Using the entries that follow, give the number of lines containing the string "uploads". Write nothing besides that number.

--------------------

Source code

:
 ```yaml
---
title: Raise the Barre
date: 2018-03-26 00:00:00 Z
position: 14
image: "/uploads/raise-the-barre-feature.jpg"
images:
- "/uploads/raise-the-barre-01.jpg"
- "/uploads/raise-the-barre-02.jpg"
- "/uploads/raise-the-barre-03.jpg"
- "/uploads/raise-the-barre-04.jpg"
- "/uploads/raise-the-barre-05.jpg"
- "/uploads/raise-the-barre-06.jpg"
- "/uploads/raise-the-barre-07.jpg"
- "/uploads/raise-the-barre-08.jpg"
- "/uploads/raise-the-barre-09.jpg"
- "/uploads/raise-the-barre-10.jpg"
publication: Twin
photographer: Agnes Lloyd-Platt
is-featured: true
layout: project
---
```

--------------------

## Response
11